NAIROBI (Reuters) - Ethiopia said a border agreement by Eritrea and Djibouti to end their two-year stand-off should be taken with scepticism because arch-foe Eritrea was out to destabilise the region.
Earlier this month, Eritrea and Djibouti negotiated the deal, brokered by Qatar, which was praised by the African Union and widely welcomed by the international community.
The two Red Sea nations, who overlook vital shipping lanes linking Europe and Asia, have traded accusations and engaged in occasional border skirmishes since June 2008 when Djibouti said Eritrea crossed the border and began occupying its territory
Djibouti says Eritrea has now withdrawn its troops as part of the deal.
"The international community should take any positive signal from the regime in Asmara ... with a modicum of optimism ... but it has to be a guarded one," Ethiopia's Ministry of Foreign Affairs said on Monday.

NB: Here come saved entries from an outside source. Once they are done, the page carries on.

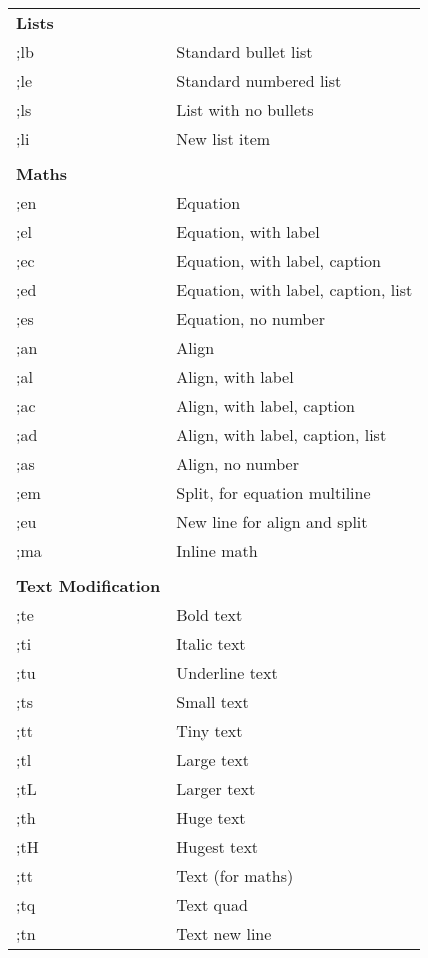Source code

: \documentclass{article}
\begin{document}
\begin{figure}[H]
	\centering
	\begin{minipage}{0.48\textwidth}
		\begin{table}[H]
			\centering
			\begin{tabular}{l l}
				\textbf{Lists } 	\\
				;lb	& Standard bullet list  \\
				;le	& Standard numbered list \\
				;ls	& List with no bullets \\
				;li	& New list item \\
				&  \\
				\textbf{Maths} 	&  \\
				;en	& Equation \\
				;el	& Equation, with label \\
				;ec	& Equation, with label, caption \\
				;ed	& Equation, with label, caption, list \\
				;es	& Equation, no number \\
				;an	& Align \\
				;al	& Align, with label \\
				;ac	& Align, with label, caption \\
				;ad	& Align, with label, caption, list \\
				;as	& Align, no number \\
				;em	& Split, for equation multiline \\
				;eu	& New line for align and split \\
				;ma	& Inline math \\
				&  \\
				\textbf{Text Modification} 	&  \\
				;te	& Bold text  \\
				;ti	& Italic text \\
				;tu	& Underline text \\
				;ts	& Small text \\
				;tt	& Tiny text  \\
				;tl	& Large text \\
				;tL	& Larger text \\
				;th	& Huge text \\
				;tH	& Hugest text \\
				;tt	& Text (for maths) \\
				;tq	& Text quad \\
				;tn	& Text new line \\

\end{tabular}
\end{table}
\end{minipage}
\end{figure}
\end{document}
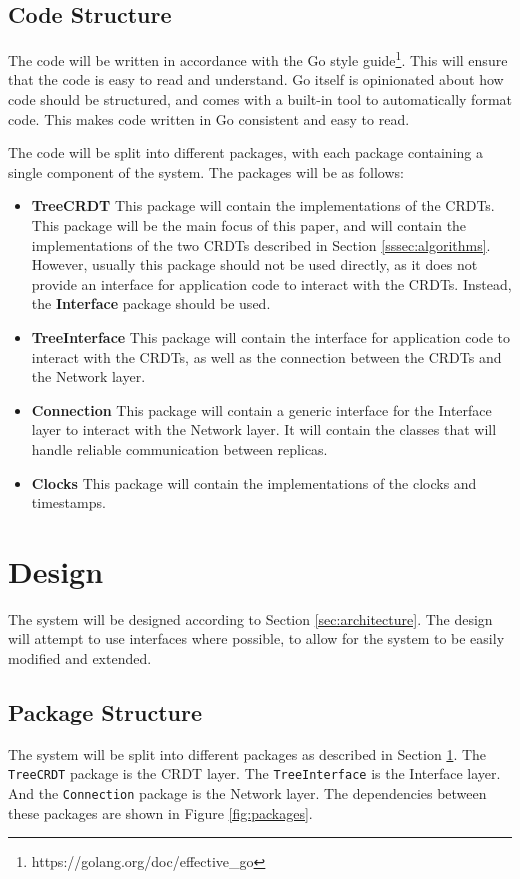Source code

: \documentclass[12pt]{report}
\begin{document}
\section{Code Structure}\label{sec:code_structure}
The code will be written in accordance with the Go style guide\footnote{https://golang.org/doc/effective\_go}. This will ensure that the code is easy to read and understand. Go itself is opinionated about how code should be structured, and comes with a built-in tool to automatically format code. This makes code written in Go consistent and easy to read. \par

The code will be split into different packages, with each package containing a single component of the system. The packages will be as follows:
\begin{itemize}
    \item \textbf{TreeCRDT} This package will contain the implementations of the CRDTs. This package will be the main focus of this paper, and will contain the implementations of the two CRDTs described in Section \ref{sssec:algorithms}. However, usually this package should not be used directly, as it does not provide an interface for application code to interact with the CRDTs. Instead, the \textbf{Interface} package should be used. 
    \item \textbf{TreeInterface} This package will contain the interface for application code to interact with the CRDTs, as well as the connection between the CRDTs and the Network layer.
    \item \textbf{Connection} This package will contain a generic interface for the Interface layer to interact with the Network layer. It will contain the classes that will handle reliable communication between replicas.
    \item \textbf{Clocks} This package will contain the implementations of the clocks and timestamps.
\end{itemize}

\newpage
\chapter{Design}
The system will be designed according to Section \ref{sec:architecture}. The design will attempt to use interfaces where possible, to allow for the system to be easily modified and extended. 

\section{Package Structure}
The system will be split into different packages as described in Section \ref{sec:code_structure}. The \texttt{TreeCRDT} package is the CRDT layer. The \texttt{TreeInterface} is the Interface layer. And the \texttt{Connection} package is the Network layer. The dependencies between these packages are shown in Figure \ref{fig:packages}.
\end{document}
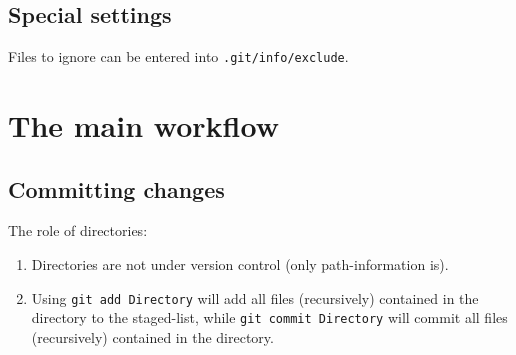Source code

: \documentclass{book}
\newcommand{\filename}[1]{\texttt{#1}}
\begin{document}
\subsection{Special settings}
\label{sec:GitSpecialsettings}

Files to ignore can be entered into \filename{.git/info/exclude}.




\section{The main workflow}
\label{sec:Gitworkflow}


\subsection{Committing changes}
\label{sec:GitComittingchanges}

The role of directories:
\begin{enumerate}
\item Directories are not under version control (only path-information is).
\item Using \texttt{git add Directory} will add all files (recursively) contained in the directory to the staged-list, while \texttt{git commit Directory} will commit all files (recursively) contained in the directory.
\end{enumerate}
\end{document}
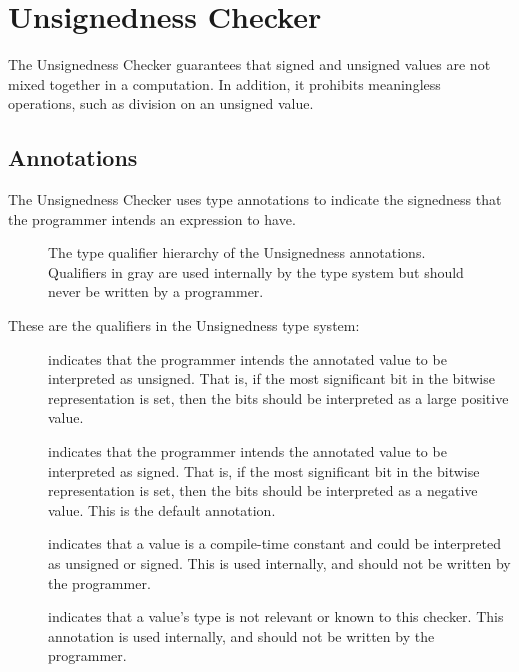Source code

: \htmlhr
\chapter{Unsignedness Checker\label{unsignedness-checker}}

The Unsignedness Checker guarantees that signed and unsigned values are not mixed
together in a computation. In addition, it prohibits meaningless operations, such
as division on an unsigned value.

\section{Annotations\label{unsignedness-checker-annotations}}

The Unsignedness Checker uses type annotations to indicate the signedness that the programmer intends an expression to have.

\begin{figure}
\caption{The type qualifier hierarchy of the Unsignedness annotations.
Qualifiers in gray are used internally by the type system but should never be written by a programmer.}
\label{fig-unsignedness-hierarchy}
\end{figure}

These are the qualifiers in the Unsignedness type system:

\begin{description}

\item[]
    indicates that the programmer intends the annotated value to be
    interpreted as unsigned.
    That is, if the most significant bit in the bitwise representation is
    set, then the bits should be interpreted as a large positive value.

\item[]
    indicates that the programmer intends the annotated value to be
    interpreted as signed.
    That is, if the most significant bit in the bitwise representation is
    set, then the bits should be interpreted as a negative value.
    This is the default annotation.

\item[]
    indicates that a value is a compile-time constant and could be
    interpreted as unsigned or signed. This is used internally, and should not
    be written by the programmer.

\item[]
    indicates that a value's type is not relevant or known to this checker.
    This annotation is used internally, and should not be
    written by the programmer.

\end{description}


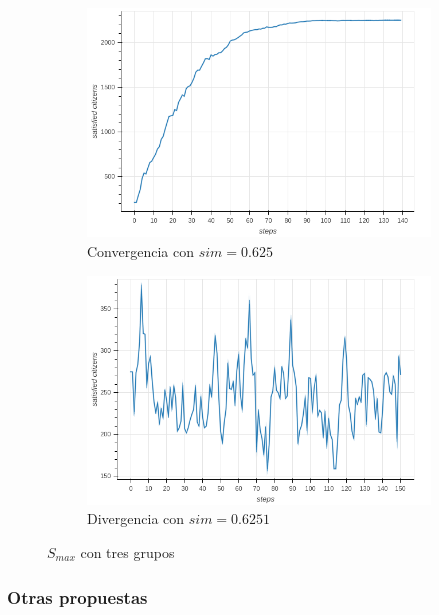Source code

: \documentclass{article}
\begin{document}
\begin{itemize}
    \begin{figure}
      \centering
      \begin{subfigure}{0.4\textwidth}
        \includegraphics[width=\textwidth]{imgs/3_625.png}
        \caption{Convergencia con $sim=0.625$}
        \label{fig:sche-3-0625}
      \end{subfigure}
      \begin{subfigure}{0.4\textwidth}
        \includegraphics[width=\textwidth]{imgs/3_6251.png}
        \caption{Divergencia con $sim=0.6251$}
        \label{fig:sche-3-06251}
      \end{subfigure}
      \caption{$S_{max}$ con tres grupos}
      \label{fig:sche-3smax}
    \end{figure}
\end{itemize}


\subsubsection{Otras propuestas}
\end{document}
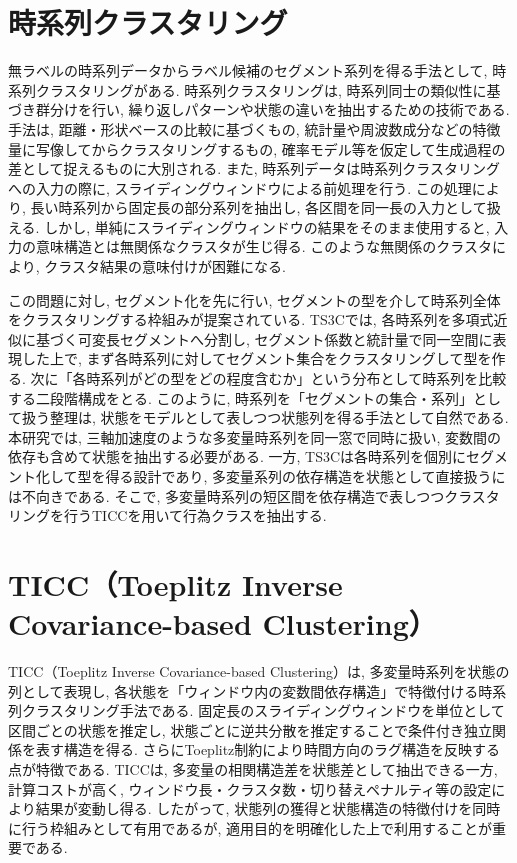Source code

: \documentclass[a4paper,12pt]{jreport}
\begin{document}
\section{時系列クラスタリング}
無ラベルの時系列データからラベル候補のセグメント系列を得る手法として, 時系列クラスタリングがある. 時系列クラスタリングは, 時系列同士の類似性に基づき群分けを行い, 繰り返しパターンや状態の違いを抽出するための技術である. 手法は, 距離・形状ベースの比較に基づくもの, 統計量や周波数成分などの特徴量に写像してからクラスタリングするもの, 確率モデル等を仮定して生成過程の差として捉えるものに大別される. また, 時系列データは時系列クラスタリングへの入力の際に, スライディングウィンドウによる前処理を行う. この処理により, 長い時系列から固定長の部分系列を抽出し, 各区間を同一長の入力として扱える. しかし, 単純にスライディングウィンドウの結果をそのまま使用すると, 入力の意味構造とは無関係なクラスタが生じ得る. このような無関係のクラスタにより, クラスタ結果の意味付けが困難になる.

この問題に対し, セグメント化を先に行い, セグメントの型を介して時系列全体をクラスタリングする枠組みが提案されている. TS3Cでは, 各時系列を多項式近似に基づく可変長セグメントへ分割し, セグメント係数と統計量で同一空間に表現した上で, まず各時系列に対してセグメント集合をクラスタリングして型を作る. 次に「各時系列がどの型をどの程度含むか」という分布として時系列を比較する二段階構成をとる. このように, 時系列を「セグメントの集合・系列」として扱う整理は, 状態をモデルとして表しつつ状態列を得る手法として自然である. 本研究では, 三軸加速度のような多変量時系列を同一窓で同時に扱い, 変数間の依存も含めて状態を抽出する必要がある. 一方, TS3Cは各時系列を個別にセグメント化して型を得る設計であり, 多変量系列の依存構造を状態として直接扱うには不向きである. そこで, 多変量時系列の短区間を依存構造で表しつつクラスタリングを行うTICCを用いて行為クラスを抽出する.

\section{TICC（Toeplitz Inverse Covariance-based Clustering）}
TICC（Toeplitz Inverse Covariance-based Clustering）は, 多変量時系列を状態の列として表現し, 各状態を「ウィンドウ内の変数間依存構造」で特徴付ける時系列クラスタリング手法である. 固定長のスライディングウィンドウを単位として区間ごとの状態を推定し, 状態ごとに逆共分散を推定することで条件付き独立関係を表す構造を得る. さらにToeplitz制約により時間方向のラグ構造を反映する点が特徴である. TICCは, 多変量の相関構造差を状態差として抽出できる一方, 計算コストが高く, ウィンドウ長・クラスタ数・切り替えペナルティ等の設定により結果が変動し得る. したがって, 状態列の獲得と状態構造の特徴付けを同時に行う枠組みとして有用であるが, 適用目的を明確化した上で利用することが重要である.
\end{document}
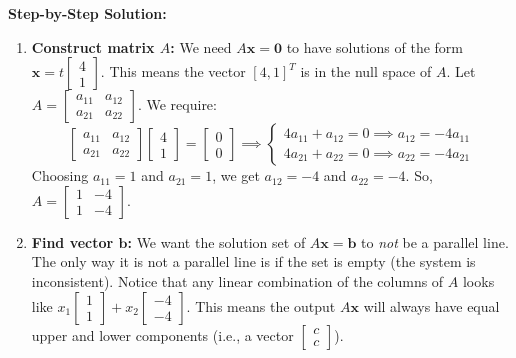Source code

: \documentclass[11pt]{article}
\begin{document}
\textbf{Step-by-Step Solution:}
\begin{enumerate}
    \item \textbf{Construct matrix $A$:} We need $A\mathbf{x} = \mathbf{0}$ to have solutions of the form $\mathbf{x} = t\begin{bmatrix} 4 \\ 1 \end{bmatrix}$. This means the vector $[4, 1]^T$ is in the null space of $A$. 
    Let $A = \begin{bmatrix} a_{11} & a_{12} \\ a_{21} & a_{22} \end{bmatrix}$. We require:
    \[
    \begin{bmatrix} a_{11} & a_{12} \\ a_{21} & a_{22} \end{bmatrix} \begin{bmatrix} 4 \\ 1 \end{bmatrix} = \begin{bmatrix} 0 \\ 0 \end{bmatrix} \implies \begin{cases} 4a_{11} + a_{12} = 0 \implies a_{12} = -4a_{11} \\ 4a_{21} + a_{22} = 0 \implies a_{22} = -4a_{21} \end{cases}
    \]
    Choosing $a_{11} = 1$ and $a_{21} = 1$, we get $a_{12} = -4$ and $a_{22} = -4$.
    So, $A = \begin{bmatrix} 1 & -4 \\ 1 & -4 \end{bmatrix}$.
    \item \textbf{Find vector $\mathbf{b}$:} We want the solution set of $A\mathbf{x} = \mathbf{b}$ to \textit{not} be a parallel line. The only way it is not a parallel line is if the set is empty (the system is inconsistent). 
    Notice that any linear combination of the columns of $A$ looks like $x_1 \begin{bmatrix} 1 \\ 1 \end{bmatrix} + x_2 \begin{bmatrix} -4 \\ -4 \end{bmatrix}$. This means the output $A\mathbf{x}$ will always have equal upper and lower components (i.e., a vector $\begin{bmatrix} c \\ c \end{bmatrix}$). 

\end{enumerate}
\end{document}
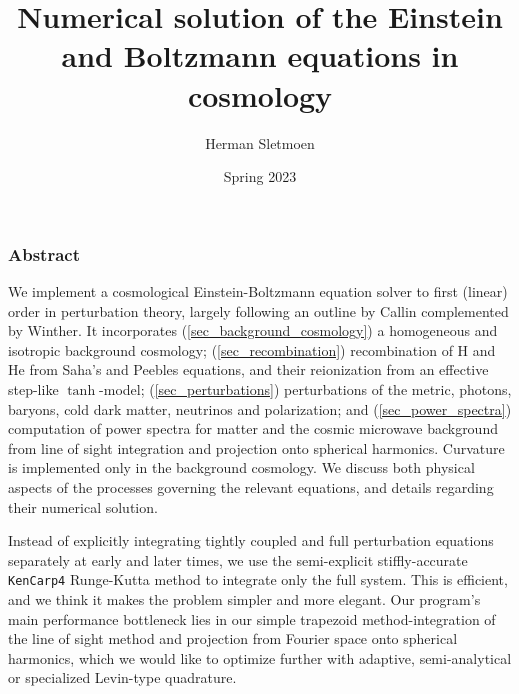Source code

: \documentclass[10pt,a4paper]{article}
\begin{document}
\title{\textbf{Numerical solution of the Einstein and Boltzmann equations in cosmology}} %
\author{Herman Sletmoen}

\date{Spring 2023}

\maketitle

\subsubsection*{\centering Abstract}
	We implement a cosmological Einstein-Boltzmann equation solver to first (linear) order in perturbation theory,
	largely following an outline by Callin complemented by Winther.
	It incorporates
	(\ref{sec_background_cosmology}) a homogeneous and isotropic background cosmology;
	(\ref{sec_recombination}) recombination of H and He from Saha's and Peebles equations, and their reionization from an effective step-like $\tanh$-model;
	(\ref{sec_perturbations}) perturbations of the metric, photons, baryons, cold dark matter, neutrinos and polarization; and
	(\ref{sec_power_spectra}) computation of power spectra for matter and the cosmic microwave background from line of sight integration and projection onto spherical harmonics.
	Curvature is implemented only in the background cosmology.
	We discuss both physical aspects of the processes governing the relevant equations,
	and details regarding their numerical solution.

	Instead of explicitly integrating tightly coupled and full perturbation equations separately at early and later times,
	we use the semi-explicit stiffly-accurate \texttt{KenCarp4} Runge-Kutta method to integrate only the full system.
	This is efficient, and we think it makes the problem simpler and more elegant.
	Our program's main performance bottleneck lies in our simple trapezoid method-integration
	of the line of sight method and projection from Fourier space onto spherical harmonics,
	which we would like to optimize further with adaptive, semi-analytical or specialized Levin-type quadrature.
\end{document}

"Eritrea's behaviour is far from reassuring," it said, citing the lack of detail known about the deal and the fact it did not involve any major international body.
"There is no evidence to even remotely suggest that (Eritrea) has altogether stopped its destructive activities in Somalia and other countries of the region," Ethiopia said in a statement posted on the ministry's website.
Eritrea used to be a part of Ethiopia and it fought a 30-year war for its independence. The two foes returned to war in 1998-2000 in a conflict that cost some 70,000 lives.
Eritrea has repeatedly denied that it arms Somali rebel groups, and it has often claimed the Djibouti dispute was a fabrication invented by enemies to tarnish its image.
Analysts say this may explain why Eritrea has not commented on the deal -- Information Minister Ali Abdu declined to acknowledge it to Reuters -- and why the state-run newspaper, the Eritrea Profile, is yet to refer to it in print.
"Look at the repeated public statements by the president over the course of the year that called the conflict a fabrication and denied Eritrean soldiers ever stepped foot on soil in Djibouti," a western diplomat told Reuters.
"No one in the government is willing to now contradict him by admitting to a well-known troop withdrawal, or to Qatar mediating what is a real conflict," the diplomat said.